--- Excerpted records ---
/---
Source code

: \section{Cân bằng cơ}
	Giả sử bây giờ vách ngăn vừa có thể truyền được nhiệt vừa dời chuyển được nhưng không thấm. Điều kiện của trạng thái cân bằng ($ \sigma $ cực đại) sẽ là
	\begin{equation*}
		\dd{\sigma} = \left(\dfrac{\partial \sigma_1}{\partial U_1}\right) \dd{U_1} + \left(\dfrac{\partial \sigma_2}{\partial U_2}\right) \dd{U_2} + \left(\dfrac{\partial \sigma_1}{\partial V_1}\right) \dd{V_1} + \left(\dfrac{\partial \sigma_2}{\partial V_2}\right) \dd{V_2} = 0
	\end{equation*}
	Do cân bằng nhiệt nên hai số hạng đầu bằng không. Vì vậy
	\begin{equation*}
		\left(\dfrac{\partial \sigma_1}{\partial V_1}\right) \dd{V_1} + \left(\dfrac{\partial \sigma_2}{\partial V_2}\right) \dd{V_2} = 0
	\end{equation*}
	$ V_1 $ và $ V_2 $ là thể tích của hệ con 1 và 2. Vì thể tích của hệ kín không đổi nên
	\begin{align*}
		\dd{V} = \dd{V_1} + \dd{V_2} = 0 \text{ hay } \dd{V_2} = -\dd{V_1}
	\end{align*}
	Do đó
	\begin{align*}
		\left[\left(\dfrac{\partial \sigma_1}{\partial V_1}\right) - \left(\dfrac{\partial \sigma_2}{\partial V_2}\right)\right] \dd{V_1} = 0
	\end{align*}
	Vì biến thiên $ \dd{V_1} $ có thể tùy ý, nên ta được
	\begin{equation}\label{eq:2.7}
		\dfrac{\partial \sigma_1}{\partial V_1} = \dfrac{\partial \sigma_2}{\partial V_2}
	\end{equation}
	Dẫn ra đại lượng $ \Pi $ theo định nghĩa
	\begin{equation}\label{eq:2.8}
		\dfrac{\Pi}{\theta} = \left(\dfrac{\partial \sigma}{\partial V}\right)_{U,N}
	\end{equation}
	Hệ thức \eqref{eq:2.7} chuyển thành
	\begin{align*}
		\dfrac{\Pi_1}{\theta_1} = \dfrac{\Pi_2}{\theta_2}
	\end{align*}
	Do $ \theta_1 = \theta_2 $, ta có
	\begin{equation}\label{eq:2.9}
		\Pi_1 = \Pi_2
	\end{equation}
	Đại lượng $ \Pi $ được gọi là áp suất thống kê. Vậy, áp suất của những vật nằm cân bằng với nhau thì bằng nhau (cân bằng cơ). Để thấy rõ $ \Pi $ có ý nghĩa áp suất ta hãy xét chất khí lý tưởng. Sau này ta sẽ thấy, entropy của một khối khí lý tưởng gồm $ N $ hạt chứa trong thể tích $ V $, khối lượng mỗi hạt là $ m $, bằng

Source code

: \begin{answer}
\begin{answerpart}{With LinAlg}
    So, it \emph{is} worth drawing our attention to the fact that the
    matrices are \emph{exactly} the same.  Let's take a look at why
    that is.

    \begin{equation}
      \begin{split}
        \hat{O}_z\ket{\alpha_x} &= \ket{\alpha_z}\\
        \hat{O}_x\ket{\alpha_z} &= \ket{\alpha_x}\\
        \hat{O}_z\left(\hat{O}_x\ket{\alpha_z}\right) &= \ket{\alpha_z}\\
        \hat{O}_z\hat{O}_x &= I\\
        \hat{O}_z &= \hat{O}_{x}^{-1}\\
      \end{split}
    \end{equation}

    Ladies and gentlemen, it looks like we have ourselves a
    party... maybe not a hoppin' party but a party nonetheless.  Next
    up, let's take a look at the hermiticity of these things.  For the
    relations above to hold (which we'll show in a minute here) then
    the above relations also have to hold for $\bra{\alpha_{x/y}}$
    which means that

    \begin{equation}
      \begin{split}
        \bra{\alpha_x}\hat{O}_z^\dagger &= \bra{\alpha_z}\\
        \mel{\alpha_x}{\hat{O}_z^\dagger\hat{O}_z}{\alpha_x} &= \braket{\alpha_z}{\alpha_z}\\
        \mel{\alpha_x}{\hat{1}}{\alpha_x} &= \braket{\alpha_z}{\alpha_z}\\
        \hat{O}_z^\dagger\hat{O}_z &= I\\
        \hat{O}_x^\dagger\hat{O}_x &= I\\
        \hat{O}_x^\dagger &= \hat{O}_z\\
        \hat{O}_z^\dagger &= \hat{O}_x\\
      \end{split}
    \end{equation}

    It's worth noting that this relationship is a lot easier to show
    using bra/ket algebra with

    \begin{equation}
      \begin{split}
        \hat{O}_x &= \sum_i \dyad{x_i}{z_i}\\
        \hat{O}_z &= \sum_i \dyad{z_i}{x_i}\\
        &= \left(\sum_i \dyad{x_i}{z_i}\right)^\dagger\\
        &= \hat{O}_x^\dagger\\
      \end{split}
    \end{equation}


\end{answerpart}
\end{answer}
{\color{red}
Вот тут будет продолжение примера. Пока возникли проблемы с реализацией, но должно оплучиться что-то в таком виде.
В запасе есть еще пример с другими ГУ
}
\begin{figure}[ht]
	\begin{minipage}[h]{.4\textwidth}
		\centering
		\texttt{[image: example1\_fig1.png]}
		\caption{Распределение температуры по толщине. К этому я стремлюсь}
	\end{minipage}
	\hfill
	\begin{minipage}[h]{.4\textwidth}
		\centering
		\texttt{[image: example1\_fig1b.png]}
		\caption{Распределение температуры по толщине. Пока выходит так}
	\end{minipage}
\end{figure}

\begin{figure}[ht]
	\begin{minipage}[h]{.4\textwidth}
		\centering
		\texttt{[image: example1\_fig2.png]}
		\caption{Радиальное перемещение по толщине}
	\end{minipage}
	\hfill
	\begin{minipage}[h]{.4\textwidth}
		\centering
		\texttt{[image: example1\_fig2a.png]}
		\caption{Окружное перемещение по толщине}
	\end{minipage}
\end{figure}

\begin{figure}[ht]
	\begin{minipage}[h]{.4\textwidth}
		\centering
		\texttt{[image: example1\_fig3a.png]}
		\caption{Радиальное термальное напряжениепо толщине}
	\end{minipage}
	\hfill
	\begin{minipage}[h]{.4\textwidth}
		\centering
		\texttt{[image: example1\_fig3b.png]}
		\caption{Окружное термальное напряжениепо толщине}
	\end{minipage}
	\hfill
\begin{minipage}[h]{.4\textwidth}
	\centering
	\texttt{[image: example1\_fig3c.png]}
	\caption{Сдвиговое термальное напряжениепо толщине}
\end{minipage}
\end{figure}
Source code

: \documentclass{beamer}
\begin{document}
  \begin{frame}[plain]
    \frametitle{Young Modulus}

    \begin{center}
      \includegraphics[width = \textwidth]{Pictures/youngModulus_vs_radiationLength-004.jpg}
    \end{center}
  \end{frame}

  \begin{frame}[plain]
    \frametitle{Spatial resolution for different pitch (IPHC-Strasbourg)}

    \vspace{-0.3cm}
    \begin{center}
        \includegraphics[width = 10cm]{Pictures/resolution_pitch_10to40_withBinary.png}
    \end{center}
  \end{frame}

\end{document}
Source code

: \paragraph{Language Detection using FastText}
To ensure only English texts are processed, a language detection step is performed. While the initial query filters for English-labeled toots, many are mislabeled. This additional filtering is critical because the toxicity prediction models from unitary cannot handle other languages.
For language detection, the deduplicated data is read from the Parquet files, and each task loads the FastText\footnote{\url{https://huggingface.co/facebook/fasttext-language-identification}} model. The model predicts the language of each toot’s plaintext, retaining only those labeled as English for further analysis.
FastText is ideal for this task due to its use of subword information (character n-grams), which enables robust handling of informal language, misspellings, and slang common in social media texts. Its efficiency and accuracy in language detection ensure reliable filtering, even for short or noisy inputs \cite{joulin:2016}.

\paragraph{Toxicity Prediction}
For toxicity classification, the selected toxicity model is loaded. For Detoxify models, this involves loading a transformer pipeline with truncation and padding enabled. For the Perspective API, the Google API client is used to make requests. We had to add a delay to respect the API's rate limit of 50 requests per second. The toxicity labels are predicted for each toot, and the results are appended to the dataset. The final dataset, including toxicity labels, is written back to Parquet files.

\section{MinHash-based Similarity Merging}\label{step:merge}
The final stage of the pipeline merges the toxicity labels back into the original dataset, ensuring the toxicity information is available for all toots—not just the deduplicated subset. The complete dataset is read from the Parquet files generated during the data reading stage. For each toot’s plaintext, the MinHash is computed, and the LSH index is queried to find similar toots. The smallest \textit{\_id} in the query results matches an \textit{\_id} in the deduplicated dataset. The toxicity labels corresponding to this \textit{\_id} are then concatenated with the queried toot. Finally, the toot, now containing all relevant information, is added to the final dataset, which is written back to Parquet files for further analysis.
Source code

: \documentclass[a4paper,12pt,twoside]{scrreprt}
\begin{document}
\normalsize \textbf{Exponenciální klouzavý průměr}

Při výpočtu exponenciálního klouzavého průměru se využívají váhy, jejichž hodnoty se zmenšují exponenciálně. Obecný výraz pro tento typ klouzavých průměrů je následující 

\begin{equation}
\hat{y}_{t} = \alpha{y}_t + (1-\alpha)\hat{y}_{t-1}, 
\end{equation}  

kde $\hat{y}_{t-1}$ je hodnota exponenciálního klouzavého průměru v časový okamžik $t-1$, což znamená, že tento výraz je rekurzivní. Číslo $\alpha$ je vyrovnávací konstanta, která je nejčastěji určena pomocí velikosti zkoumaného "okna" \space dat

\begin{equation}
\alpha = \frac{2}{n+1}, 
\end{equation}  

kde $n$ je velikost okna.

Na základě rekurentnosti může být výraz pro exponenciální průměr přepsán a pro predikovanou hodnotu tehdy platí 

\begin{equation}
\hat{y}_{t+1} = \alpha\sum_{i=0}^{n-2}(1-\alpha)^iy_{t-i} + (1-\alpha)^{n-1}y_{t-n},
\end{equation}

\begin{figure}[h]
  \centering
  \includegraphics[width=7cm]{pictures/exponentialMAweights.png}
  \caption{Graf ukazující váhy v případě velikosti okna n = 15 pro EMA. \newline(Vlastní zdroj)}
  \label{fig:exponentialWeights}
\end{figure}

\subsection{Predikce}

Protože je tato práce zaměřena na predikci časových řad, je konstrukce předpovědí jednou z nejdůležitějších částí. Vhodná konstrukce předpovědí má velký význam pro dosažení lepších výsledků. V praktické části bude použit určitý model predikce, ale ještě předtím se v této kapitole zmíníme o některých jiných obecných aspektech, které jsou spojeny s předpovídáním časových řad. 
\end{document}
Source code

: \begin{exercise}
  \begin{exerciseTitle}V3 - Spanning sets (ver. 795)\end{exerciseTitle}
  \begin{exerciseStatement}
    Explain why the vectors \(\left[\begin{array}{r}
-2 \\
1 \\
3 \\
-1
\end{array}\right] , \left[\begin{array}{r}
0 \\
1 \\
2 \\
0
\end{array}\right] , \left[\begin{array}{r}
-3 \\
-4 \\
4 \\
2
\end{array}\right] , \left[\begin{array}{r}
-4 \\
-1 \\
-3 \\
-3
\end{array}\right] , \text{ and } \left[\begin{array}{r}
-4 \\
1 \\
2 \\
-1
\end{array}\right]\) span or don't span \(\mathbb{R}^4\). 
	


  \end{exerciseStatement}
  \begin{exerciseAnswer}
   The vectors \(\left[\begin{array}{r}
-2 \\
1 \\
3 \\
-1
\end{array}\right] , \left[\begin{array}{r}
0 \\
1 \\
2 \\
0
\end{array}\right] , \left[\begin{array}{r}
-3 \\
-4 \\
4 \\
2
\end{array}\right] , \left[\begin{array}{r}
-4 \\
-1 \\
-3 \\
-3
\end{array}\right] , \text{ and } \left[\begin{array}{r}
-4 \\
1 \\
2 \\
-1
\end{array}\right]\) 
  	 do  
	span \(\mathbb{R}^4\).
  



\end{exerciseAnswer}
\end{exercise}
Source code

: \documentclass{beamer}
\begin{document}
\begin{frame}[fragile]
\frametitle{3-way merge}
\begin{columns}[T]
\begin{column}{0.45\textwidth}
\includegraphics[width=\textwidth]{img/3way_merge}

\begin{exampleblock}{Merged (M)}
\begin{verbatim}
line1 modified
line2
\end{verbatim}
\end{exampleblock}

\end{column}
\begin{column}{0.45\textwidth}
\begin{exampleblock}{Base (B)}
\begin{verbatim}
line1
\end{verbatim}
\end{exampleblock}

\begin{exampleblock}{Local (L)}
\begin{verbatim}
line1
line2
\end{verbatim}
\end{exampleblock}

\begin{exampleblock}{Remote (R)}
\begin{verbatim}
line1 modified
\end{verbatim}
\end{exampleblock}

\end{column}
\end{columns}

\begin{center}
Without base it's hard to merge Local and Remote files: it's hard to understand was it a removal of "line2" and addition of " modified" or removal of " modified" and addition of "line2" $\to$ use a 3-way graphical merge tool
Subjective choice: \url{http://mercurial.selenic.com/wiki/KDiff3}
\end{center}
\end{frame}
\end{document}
\---
--- Task statement ---
Show the lines of the material that contain the word "tento".

--- Answer to this exercise ---
Při výpočtu exponenciálního klouzavého průměru se využívají váhy, jejichž hodnoty se zmenšují exponenciálně. Obecný výraz pro tento typ klouzavých průměrů je následující 
kde $\hat{y}_{t-1}$ je hodnota exponenciálního klouzavého průměru v časový okamžik $t-1$, což znamená, že tento výraz je rekurzivní. Číslo $\alpha$ je vyrovnávací konstanta, která je nejčastěji určena pomocí velikosti zkoumaného "okna" \space dat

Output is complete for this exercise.